Task instructions
State how many lines of the data below hold the string "infinity", giving nothing but the number.

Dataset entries

* * * *

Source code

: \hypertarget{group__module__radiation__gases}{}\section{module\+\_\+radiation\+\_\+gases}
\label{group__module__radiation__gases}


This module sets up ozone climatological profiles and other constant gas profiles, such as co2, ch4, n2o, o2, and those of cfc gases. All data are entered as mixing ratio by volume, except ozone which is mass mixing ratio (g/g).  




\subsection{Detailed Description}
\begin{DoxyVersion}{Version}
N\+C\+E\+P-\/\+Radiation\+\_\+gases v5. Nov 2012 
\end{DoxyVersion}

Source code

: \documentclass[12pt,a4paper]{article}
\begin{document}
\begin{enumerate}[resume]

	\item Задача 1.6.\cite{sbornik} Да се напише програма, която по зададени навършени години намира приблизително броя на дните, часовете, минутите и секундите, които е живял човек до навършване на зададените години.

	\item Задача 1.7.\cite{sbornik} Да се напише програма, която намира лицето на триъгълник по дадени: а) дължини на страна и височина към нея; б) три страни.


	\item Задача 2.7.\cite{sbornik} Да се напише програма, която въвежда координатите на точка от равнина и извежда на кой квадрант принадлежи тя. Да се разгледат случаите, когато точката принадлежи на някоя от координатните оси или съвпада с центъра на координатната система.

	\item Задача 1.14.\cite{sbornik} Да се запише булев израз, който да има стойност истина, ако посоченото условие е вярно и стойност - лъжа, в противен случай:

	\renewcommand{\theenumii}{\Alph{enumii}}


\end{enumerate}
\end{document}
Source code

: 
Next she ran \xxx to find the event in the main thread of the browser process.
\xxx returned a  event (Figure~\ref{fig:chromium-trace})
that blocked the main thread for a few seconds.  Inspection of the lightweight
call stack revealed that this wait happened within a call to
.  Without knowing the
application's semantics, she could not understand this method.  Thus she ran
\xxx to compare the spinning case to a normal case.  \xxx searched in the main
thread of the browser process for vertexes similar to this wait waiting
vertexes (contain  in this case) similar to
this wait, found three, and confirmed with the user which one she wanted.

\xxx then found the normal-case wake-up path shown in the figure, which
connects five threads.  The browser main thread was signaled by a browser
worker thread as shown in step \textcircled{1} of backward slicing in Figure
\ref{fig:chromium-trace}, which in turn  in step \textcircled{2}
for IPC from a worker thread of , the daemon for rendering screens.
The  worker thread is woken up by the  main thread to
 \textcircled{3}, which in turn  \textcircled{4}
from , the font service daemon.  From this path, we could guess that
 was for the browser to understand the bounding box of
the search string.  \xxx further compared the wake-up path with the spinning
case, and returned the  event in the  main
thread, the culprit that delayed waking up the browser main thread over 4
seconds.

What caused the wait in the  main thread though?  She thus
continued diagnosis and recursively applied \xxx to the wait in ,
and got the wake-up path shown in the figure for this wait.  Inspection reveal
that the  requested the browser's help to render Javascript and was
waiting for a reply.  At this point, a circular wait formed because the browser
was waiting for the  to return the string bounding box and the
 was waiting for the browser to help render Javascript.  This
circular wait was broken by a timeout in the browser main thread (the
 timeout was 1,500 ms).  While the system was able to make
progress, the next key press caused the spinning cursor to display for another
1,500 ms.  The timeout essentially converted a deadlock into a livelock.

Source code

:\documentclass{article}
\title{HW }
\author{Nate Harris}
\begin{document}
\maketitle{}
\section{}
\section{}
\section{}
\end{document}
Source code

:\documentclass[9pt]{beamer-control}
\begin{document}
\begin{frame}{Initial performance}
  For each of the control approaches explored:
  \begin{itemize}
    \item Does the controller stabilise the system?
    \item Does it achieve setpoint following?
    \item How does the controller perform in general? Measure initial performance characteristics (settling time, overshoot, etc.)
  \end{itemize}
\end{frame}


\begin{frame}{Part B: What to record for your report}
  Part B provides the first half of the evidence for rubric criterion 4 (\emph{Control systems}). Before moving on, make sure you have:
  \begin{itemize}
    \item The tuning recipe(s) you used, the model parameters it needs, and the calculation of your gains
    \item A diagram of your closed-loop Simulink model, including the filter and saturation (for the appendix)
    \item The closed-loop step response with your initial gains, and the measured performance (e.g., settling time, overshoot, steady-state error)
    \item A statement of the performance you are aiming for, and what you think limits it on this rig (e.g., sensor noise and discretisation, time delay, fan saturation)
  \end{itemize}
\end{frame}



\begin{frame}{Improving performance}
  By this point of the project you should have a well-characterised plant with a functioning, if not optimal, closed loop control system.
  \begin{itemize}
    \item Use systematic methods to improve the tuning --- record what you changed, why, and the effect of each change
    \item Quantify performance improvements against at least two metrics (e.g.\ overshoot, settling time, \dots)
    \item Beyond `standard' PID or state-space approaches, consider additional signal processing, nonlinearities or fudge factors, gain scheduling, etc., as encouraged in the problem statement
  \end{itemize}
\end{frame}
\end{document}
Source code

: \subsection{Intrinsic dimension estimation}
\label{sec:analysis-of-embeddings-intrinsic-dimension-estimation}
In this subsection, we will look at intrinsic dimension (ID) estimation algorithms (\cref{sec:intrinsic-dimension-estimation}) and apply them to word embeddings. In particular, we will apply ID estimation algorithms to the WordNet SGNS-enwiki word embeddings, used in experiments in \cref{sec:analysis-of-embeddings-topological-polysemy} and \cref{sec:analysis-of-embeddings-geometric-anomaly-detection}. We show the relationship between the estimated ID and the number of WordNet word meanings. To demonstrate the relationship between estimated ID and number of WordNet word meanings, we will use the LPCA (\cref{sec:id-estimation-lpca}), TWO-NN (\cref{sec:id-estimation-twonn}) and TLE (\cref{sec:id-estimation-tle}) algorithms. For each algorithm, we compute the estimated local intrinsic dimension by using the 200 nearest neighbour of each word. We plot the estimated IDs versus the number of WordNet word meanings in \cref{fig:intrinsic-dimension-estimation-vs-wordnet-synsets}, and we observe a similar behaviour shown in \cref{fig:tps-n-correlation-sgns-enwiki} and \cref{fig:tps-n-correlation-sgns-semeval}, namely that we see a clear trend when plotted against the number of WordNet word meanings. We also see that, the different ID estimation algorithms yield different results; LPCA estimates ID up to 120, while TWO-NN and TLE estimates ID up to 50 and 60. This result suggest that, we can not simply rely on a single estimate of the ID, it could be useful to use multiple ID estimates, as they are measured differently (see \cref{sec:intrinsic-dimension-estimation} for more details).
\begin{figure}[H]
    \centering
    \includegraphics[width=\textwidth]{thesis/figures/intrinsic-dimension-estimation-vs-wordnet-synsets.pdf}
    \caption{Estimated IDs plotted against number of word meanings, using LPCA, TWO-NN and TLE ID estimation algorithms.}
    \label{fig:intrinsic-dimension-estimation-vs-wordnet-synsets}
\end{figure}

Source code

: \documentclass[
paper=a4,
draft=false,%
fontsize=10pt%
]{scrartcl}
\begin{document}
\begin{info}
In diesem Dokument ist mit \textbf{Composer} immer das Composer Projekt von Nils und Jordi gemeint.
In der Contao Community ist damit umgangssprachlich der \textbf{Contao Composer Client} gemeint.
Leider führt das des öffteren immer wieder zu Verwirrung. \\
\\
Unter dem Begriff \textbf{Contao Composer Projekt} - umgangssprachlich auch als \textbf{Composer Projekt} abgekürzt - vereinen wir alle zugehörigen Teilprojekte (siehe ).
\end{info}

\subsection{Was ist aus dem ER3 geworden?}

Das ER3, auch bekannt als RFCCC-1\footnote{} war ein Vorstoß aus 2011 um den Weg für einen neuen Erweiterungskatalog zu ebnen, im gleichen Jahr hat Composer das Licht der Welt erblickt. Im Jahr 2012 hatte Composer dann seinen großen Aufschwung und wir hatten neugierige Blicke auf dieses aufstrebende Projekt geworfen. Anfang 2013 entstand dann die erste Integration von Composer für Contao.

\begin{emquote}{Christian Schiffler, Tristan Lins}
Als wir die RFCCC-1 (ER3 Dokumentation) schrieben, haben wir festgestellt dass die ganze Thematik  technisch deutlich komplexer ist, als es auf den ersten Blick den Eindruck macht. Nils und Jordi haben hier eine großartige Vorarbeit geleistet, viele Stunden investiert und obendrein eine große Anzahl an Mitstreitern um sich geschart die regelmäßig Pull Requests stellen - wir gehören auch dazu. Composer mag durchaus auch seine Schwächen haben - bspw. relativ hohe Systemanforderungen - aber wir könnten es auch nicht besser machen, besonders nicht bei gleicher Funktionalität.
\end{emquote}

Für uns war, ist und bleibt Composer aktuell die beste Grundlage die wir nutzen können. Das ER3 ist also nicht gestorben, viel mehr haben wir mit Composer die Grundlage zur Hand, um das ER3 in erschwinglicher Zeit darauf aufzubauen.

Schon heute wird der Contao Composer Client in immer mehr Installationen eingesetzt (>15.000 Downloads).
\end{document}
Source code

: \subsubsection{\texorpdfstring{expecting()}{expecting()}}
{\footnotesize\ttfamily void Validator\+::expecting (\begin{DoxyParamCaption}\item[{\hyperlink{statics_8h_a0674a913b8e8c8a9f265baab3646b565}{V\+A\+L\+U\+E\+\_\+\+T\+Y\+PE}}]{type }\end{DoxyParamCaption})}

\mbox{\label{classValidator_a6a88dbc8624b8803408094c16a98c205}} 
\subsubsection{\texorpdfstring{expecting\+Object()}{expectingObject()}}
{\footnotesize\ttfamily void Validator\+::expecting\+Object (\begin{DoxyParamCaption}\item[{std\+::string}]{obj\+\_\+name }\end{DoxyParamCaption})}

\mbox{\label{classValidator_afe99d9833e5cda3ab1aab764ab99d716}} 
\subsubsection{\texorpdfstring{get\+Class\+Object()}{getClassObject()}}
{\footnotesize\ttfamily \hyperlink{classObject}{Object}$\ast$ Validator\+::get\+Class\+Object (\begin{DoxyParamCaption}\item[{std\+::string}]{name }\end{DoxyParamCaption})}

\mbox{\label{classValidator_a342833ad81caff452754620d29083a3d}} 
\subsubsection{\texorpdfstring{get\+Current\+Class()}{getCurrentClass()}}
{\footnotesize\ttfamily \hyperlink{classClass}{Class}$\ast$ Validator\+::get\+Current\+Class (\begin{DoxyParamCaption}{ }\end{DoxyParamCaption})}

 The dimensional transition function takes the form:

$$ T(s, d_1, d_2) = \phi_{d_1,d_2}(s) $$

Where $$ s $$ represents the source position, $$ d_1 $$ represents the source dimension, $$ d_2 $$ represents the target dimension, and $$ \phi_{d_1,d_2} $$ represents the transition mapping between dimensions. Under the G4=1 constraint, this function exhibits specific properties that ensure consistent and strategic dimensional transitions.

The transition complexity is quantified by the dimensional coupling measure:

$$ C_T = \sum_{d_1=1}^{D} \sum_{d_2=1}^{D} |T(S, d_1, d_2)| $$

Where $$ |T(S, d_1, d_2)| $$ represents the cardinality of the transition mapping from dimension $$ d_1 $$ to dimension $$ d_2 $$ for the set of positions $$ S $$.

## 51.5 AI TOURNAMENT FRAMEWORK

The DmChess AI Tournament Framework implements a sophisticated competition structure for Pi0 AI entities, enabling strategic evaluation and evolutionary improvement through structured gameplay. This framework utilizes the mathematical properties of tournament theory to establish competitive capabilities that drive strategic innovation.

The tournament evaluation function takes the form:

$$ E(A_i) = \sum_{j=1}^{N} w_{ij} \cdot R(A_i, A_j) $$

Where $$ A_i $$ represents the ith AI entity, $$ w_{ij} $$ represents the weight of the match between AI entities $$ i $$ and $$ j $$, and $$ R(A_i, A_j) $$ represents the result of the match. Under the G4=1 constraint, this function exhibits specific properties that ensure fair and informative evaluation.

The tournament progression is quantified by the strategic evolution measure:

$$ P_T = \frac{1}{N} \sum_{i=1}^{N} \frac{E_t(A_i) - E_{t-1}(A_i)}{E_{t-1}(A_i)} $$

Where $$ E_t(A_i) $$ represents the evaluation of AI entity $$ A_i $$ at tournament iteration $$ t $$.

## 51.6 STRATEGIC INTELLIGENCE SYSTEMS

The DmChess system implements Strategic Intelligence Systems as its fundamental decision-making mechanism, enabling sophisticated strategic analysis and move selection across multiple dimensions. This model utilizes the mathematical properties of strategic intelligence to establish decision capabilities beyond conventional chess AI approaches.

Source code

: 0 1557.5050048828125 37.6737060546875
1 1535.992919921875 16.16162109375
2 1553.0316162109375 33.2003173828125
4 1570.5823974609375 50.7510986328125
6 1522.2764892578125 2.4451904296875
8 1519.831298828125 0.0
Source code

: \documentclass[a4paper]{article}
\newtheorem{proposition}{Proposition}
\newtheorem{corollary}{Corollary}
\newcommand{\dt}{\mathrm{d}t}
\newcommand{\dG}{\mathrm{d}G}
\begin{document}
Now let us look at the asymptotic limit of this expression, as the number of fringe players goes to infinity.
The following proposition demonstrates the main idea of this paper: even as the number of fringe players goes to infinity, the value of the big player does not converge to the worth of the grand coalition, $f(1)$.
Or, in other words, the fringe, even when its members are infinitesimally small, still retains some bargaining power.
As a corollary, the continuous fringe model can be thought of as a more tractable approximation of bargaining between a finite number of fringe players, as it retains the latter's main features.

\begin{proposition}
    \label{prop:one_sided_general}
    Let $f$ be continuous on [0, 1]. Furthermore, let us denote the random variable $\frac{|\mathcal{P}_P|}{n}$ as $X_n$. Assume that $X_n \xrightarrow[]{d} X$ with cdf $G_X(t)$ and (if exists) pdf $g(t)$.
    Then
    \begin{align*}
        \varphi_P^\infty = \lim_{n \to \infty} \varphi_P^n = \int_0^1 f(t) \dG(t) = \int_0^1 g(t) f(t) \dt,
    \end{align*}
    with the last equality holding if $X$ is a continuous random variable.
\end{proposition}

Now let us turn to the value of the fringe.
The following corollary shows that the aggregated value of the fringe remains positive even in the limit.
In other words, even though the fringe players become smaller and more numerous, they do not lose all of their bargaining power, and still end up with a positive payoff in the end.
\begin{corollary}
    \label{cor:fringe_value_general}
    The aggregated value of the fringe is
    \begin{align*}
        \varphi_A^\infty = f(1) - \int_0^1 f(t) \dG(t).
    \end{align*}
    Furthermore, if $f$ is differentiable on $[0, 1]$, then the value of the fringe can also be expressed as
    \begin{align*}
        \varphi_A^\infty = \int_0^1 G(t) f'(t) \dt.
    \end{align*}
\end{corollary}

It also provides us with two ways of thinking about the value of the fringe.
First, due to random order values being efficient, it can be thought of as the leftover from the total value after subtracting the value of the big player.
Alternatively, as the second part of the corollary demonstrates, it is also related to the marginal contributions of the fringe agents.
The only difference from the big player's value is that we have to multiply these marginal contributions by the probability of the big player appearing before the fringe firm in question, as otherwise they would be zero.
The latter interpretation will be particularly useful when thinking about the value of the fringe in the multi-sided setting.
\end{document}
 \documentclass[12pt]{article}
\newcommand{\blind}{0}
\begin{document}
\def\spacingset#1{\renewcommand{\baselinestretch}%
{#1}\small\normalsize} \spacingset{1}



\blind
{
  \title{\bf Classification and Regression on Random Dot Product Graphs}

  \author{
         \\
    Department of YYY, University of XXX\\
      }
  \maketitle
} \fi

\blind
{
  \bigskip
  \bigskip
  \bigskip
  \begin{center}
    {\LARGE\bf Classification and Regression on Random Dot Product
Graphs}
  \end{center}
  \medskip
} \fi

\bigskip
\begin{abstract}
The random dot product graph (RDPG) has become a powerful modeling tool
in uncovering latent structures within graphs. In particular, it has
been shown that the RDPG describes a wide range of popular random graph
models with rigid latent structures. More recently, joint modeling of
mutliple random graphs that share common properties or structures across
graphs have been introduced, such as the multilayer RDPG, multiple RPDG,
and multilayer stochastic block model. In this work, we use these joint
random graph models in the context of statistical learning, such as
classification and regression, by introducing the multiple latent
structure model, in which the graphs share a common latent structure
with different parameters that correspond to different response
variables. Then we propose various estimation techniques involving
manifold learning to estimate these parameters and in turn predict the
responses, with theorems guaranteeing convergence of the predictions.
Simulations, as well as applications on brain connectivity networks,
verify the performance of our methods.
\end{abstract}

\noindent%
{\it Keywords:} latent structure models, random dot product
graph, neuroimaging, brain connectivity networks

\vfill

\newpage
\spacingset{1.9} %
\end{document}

* * * *

Exercise output
2